Written by Corinne Mockler
posted on September 13, 2012 07:33
Now that my first summer as Coordinator of Education & Outreach at the Thousand Islands Land Trust (TILT) is winding to a close, I finally have time to review the busy season. While only one part of my job; developing, organizing and then experiencing the KidsTreks was a major highlight! The participants’ enthusiasm was infectious and the parents were happy for fun and informative (and free) activities for their kids to do outdoors. All four KidsTreks were booked weeks before they began, and names were continuously being added to the waiting lists, which only confirmed that there is a major need for environmental education in the 1000 Islands communities.

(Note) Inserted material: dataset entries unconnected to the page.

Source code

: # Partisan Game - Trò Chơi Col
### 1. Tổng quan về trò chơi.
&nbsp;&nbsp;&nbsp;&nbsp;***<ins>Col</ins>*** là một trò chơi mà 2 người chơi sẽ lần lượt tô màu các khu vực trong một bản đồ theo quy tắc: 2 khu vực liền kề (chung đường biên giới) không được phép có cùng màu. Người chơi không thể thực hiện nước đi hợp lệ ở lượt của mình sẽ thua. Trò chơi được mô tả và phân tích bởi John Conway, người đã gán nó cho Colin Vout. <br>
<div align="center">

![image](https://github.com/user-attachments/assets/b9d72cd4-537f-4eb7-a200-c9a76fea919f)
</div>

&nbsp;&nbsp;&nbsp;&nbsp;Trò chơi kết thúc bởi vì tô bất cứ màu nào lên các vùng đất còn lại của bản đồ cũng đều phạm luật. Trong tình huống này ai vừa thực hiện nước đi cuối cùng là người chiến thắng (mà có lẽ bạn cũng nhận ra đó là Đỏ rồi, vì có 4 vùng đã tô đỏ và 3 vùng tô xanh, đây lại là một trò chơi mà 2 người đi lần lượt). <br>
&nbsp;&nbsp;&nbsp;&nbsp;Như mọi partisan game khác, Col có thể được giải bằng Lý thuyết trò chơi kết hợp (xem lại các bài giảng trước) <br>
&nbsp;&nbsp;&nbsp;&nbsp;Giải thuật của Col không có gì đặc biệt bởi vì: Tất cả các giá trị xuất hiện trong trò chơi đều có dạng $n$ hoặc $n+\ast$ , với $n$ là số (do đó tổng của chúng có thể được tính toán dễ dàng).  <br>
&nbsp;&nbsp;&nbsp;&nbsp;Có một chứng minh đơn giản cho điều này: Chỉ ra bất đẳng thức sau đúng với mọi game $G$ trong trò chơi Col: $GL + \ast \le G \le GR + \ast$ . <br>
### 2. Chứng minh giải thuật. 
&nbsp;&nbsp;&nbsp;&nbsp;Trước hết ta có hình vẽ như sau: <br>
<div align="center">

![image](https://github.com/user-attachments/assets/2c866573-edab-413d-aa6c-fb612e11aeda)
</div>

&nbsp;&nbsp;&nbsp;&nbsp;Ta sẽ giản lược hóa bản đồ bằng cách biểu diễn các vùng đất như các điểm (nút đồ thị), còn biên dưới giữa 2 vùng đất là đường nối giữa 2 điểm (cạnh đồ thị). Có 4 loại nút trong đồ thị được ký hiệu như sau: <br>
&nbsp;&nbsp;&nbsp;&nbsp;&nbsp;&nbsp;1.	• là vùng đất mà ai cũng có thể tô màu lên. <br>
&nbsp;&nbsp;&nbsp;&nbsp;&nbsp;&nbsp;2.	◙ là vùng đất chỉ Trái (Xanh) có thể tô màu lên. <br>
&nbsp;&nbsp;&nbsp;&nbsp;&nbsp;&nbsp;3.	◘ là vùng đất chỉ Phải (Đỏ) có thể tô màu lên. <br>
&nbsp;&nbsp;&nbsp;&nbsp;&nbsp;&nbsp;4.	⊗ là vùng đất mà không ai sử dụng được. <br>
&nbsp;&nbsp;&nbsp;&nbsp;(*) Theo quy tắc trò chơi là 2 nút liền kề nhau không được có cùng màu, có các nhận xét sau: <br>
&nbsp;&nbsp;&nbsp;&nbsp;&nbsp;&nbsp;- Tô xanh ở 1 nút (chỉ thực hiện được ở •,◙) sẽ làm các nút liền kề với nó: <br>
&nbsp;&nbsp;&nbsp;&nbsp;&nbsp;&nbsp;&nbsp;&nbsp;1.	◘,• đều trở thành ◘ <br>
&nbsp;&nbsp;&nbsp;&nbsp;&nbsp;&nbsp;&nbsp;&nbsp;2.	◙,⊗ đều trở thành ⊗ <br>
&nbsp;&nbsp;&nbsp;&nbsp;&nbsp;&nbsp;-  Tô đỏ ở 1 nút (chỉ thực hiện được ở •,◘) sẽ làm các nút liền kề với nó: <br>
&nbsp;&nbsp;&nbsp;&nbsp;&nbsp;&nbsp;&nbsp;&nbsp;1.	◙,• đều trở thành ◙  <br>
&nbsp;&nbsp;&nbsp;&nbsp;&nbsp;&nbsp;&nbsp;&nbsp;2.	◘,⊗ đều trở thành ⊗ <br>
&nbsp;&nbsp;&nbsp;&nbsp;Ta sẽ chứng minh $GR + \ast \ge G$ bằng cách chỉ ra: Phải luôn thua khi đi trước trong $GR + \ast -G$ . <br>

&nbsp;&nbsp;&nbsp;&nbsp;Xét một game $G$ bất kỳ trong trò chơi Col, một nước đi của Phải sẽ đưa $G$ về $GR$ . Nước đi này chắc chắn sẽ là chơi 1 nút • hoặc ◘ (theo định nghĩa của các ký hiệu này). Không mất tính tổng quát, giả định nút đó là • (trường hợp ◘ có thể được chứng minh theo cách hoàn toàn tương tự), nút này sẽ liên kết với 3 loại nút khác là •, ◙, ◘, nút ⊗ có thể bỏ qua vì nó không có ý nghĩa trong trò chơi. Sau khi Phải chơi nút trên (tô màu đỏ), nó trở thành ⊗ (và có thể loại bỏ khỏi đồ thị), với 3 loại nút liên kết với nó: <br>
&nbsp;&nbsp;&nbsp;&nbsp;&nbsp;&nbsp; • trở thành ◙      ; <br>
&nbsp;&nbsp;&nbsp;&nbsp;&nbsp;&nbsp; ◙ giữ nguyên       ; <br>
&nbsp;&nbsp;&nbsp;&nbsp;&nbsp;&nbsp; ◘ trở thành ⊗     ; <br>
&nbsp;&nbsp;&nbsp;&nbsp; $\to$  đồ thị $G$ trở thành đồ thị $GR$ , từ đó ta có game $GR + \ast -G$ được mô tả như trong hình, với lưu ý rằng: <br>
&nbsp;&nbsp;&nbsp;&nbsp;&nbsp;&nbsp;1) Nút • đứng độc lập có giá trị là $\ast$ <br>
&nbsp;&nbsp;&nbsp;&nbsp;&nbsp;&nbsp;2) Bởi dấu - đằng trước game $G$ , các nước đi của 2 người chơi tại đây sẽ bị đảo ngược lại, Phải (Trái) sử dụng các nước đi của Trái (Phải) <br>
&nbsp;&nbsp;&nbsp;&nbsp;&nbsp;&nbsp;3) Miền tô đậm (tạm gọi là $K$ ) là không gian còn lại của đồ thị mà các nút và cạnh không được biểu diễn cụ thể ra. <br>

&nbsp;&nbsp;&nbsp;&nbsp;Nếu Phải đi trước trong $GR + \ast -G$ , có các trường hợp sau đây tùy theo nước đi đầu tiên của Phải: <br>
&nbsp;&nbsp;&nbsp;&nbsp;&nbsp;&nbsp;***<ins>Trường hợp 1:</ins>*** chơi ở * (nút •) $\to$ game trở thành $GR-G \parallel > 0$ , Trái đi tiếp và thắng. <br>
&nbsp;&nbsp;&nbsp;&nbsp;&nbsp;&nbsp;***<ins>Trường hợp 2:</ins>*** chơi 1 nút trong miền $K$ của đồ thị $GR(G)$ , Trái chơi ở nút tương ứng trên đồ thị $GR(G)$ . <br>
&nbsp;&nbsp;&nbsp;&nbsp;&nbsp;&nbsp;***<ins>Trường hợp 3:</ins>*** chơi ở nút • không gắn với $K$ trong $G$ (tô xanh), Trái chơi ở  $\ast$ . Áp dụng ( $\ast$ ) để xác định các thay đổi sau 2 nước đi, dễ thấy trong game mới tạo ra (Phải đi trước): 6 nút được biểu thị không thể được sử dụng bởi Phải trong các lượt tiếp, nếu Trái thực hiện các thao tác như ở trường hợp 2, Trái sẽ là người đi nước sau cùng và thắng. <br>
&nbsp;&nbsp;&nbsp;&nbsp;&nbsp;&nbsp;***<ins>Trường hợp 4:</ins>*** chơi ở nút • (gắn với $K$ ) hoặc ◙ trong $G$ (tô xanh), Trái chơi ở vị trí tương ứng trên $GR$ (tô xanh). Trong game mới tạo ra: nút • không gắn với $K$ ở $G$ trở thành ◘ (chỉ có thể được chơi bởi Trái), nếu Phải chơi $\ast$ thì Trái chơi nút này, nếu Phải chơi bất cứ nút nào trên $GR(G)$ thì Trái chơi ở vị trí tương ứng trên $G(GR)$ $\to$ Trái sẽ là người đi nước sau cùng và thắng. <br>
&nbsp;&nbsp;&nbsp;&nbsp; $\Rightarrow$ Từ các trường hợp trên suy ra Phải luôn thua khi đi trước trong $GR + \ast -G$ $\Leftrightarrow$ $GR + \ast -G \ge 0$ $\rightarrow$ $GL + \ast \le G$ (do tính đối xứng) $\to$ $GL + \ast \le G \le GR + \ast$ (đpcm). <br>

I believe that all children possess an innate curiosity for nature and that choosing to encourage that sense of wonder while they’re young will result in a respect for the natural world that will last throughout their lives. And I’m so happy that my job at TILT allows me to encourage that wonder in such a fun and rewarding way! So what incredible adventures did the kids get to experience this past summer with TILT
The first KidsTrek was “Art from Nature” at TILT’s Zenda Farm Preserve, led by Kelly Tuttle, an art teacher from the Indian River school system. Through a variety of activities, the kids learned how art can be found in nature and also how art can be created from nature. Everyone drew the natural environment that they saw around the barns and also used bits of leaves and berries, etc to create art. They were then given “viewfinders” and given a time limit to create a landscape masterpiece based on the vistas of Zenda. The biggest thrill of the day was when we handed out clay and each kid got to create a pinch pot that they decorated and carved using more natural materials. The creative spirit was very strong that day!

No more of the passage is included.